Anonymous Monk has asked for the wisdom of the Perl Monks concerning the following question:

Hello, Monks, Do you mind me bothering you with another unix question? I got stuck with a problem of getting the line with ith occurrence of a symbol, '>' in this case, from a file. I have 3 million '>' in my file. What I want to do is to split the file into 8 pieces that I have even number of '>'s in each file. (the file contains other things and I do not know where these '>' locate). The file is too large to get open in memory. I read sth about csplit but it split a file whenever it sees a '>'. So I am thinking maybe I want to get the line of the 10000th '>' and use it for csplit. Does anyone have better idea or how I can get the line? Any of your idea or hints will be highly appreciated. Ginger
  • Comment on get the line with ith occurrence of '>'

Replies are listed 'Best First'.
Re: get the line with ith occurrence of '>'
by waswas-fng (Curate) on Oct 04, 2002 at 16:11 UTC
    Can you give us 10 example lines from the file?
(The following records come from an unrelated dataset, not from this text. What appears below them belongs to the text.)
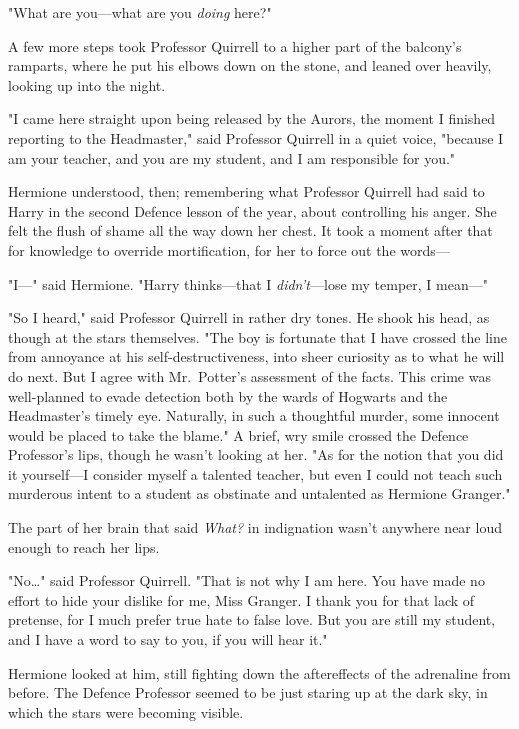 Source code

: "What are you---what are you \emph{doing} here?"

A few more steps took Professor Quirrell to a higher part of the balcony's
ramparts, where he put his elbows down on the stone, and leaned over heavily,
looking up into the night.

"I came here straight upon being released by the Aurors, the moment I finished
reporting to the Headmaster," said Professor Quirrell in a quiet voice,
"because I am your teacher, and you are my student, and I am responsible for
you."

Hermione understood, then; remembering what Professor Quirrell had said to
Harry in the second Defence lesson of the year, about controlling his anger.
She felt the flush of shame all the way down her chest. It took a moment after
that for knowledge to override mortification, for her to force out the words---

"I---" said Hermione. "Harry thinks---that I \emph{didn't}---lose my temper, I
mean---"

"So I heard," said Professor Quirrell in rather dry tones. He shook his head,
as though at the stars themselves. "The boy is fortunate that I have crossed
the line from annoyance at his self-destructiveness, into sheer curiosity as
to what he will do next. But I agree with Mr.~Potter's assessment of the
facts. This crime was well-planned to evade detection both by the wards of
Hogwarts and the Headmaster's timely eye. Naturally, in such a thoughtful
murder, some innocent would be placed to take the blame." A brief, wry smile
crossed the Defence Professor's lips, though he wasn't looking at her. "As for
the notion that you did it yourself---I consider myself a talented teacher, but
even I could not teach such murderous intent to a student as obstinate and
untalented as Hermione Granger."

The part of her brain that said \emph{What?} in indignation wasn't anywhere
near loud enough to reach her lips.

"No{\ldots}" said Professor Quirrell. "That is not why I am here. You have made
no effort to hide your dislike for me, Miss Granger. I thank you for that lack
of pretense, for I much prefer true hate to false love. But you are still my
student, and I have a word to say to you, if you will hear it."

Hermione looked at him, still fighting down the aftereffects of the adrenaline
from before. The Defence Professor seemed to be just staring up at the dark
sky, in which the stars were becoming visible.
    You can do something like:
    my $filecounter = 0; open INPUTFILE, "InputFile"; open OUTPUTFILE, "outputfile.$filecounter"; while (<INPUTFILE>) { if ($. % 1000000) { close OUTPUTFILE; $filecounter++; open OUTPUTFILE, "outputfile.$filecounter"; } print OUTPUTFILE $_; }

    If one ">" per line.. but example data would make it easier to tell how robust the split has to be.

    Waswas-fng
Re: get the line with ith occurrence of '>'
by Zaxo (Archbishop) on Oct 04, 2002 at 17:34 UTC

    Update: Install a kernel with large file support enabled.

    Untested code:

    open my $infile, '<', '/path/to/basename.ext' or die $!; # count the >'s and get average number for each split file my $total = 0; $total += tr/>// for <$infile>; $each = $total / 8; # go bach to start and write first seven split files seek $infile, 0, 0 or die $!; for (1..7) { my $splitcount = 0; open my $outfile, '>', "/path/to/basename.split${_}.ext" or die $!; $splitcount += tr/>//, ($splitcount >= $each ? print $outfile $_ : last) for <$infile>; close $outfile or die $!; } # put the rest in split #8 open my $outfile, '>', "/path/to/basename.split8.ext" or die $!; print $outfile $_ for <$infile>; close $outfile or die $!; close $infile or die $!;

    This will leave the first seven with slightly more than the desired average, and the last several short.

    After Compline,
    Zaxo

Re: get the line with ith occurrence of '>'
by Anonymous Monk on Oct 04, 2002 at 16:43 UTC
    One more thing: the operating system is red hat linux with the memory of 1 GB, the file is of 2.7 GB.
Re: get the line with ith occurrence of '>'
by Anonymous Monk on Oct 04, 2002 at 17:15 UTC
    Dear Monk, I tried this program only to open it:
    #!/usr/bin/perl -w # #test if open can be used on large file #failed to open a 2.7 giga B file in 1 giga memory my $file = $ARGV[0]; print "$file\n"; open(IN, "<$file") || die "Could not open $file: $?\n"; close(IN);

    the output is can not open the file. But when I tried it with a 126MB file, it works fine. The file is even too big for the system method open that I tried in a c program which returns a bad file descriptor. Again, it works fine with the 126 MB file. The OS is linux red hat. The file is of
    ">title
    data
    data
    .."
    format. 3 Millions of them. The memory of the machine is 1GB. The file is of 2.7GB. I am desperate now. Thank you for any hint/help. ginger

    Edit kudra, 2002-10-04 Replaced br tags with code tags